Employers disregarding jobless candidates
Hamilton Journal News – There are more than 500,000 unemployed Ohio workers, and they all lack the one qualification that many employers require to even be considered for employment — a job.
A recent study by the National Employment Law Project — a nonprofit organization that studies the labor market and helps the unemployed apply for benefits — found that U.S. employers of all sizes routinely place want-ads explicitly stating they will not consider unemployed workers.
The practice is not illegal because unemployed workers are not considered a protected class like older workers or ethnic minorities.

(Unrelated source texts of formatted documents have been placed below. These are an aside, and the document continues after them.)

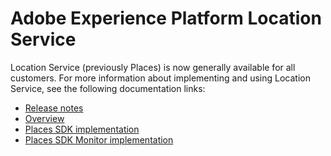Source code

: # Adobe Experience Platform Location Service

Location Service \(previously Places\) is now generally available for all customers. For more information about implementing and using Location Service, see the following documentation links:

* [Release notes](https://docs.adobe.com/content/help/en/places/using/release-notes.html)
* [Overview](https://docs.adobe.com/content/help/en/places/using/home.html)
* [Places SDK implementation](https://docs.adobe.com/content/help/en/places/using/places-ext-aep-sdks/places-extension/places-extension.html)
* [Places SDK Monitor implementation](https://docs.adobe.com/content/help/en/places/using/places-ext-aep-sdks/places-monitor-extension/places-monitor-extension.html)

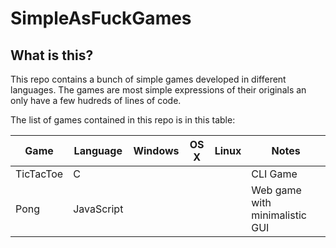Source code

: # SimpleAsFuckGames

## What is this?
This repo contains a bunch of simple games developed in different languages. The games are most simple expressions of their originals an only have a few hudreds of lines of code.

The list of games contained in this repo is in this table:

| Game      | Language   | Windows | OS X | Linux | Notes                          |
|-----------|------------|---------|------|-------|--------------------------------|
| TicTacToe | C          |         |      |       | CLI Game                       |
| Pong      | JavaScript |         |      |       | Web game with minimalistic GUI |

But denying employment to the unemployed has a disproportionate impact on those groups with the highest unemployment rates and opens the doors to discrimination at a time of cutthroat competition for jobs, the organization said.
Among the unemployed attempting to find work is Gary Waggoner, a 43-year-old from West Chester Twp. He spends his days beating the streets putting in job applications and attending interviews. His nights are spent at Hope House Rescue Mission, a homeless shelter in Middletown.
The mortgage industry crash is what left Waggoner unemployed to begin with. A separation from his wife and alcoholism helped contribute to his homelessness, he said. But what keeps him there a year later now that he’s cleaned up his act is lack of a job.
“The best therapy for me is when I am working,” Waggoner said. “It puts things into perspective.”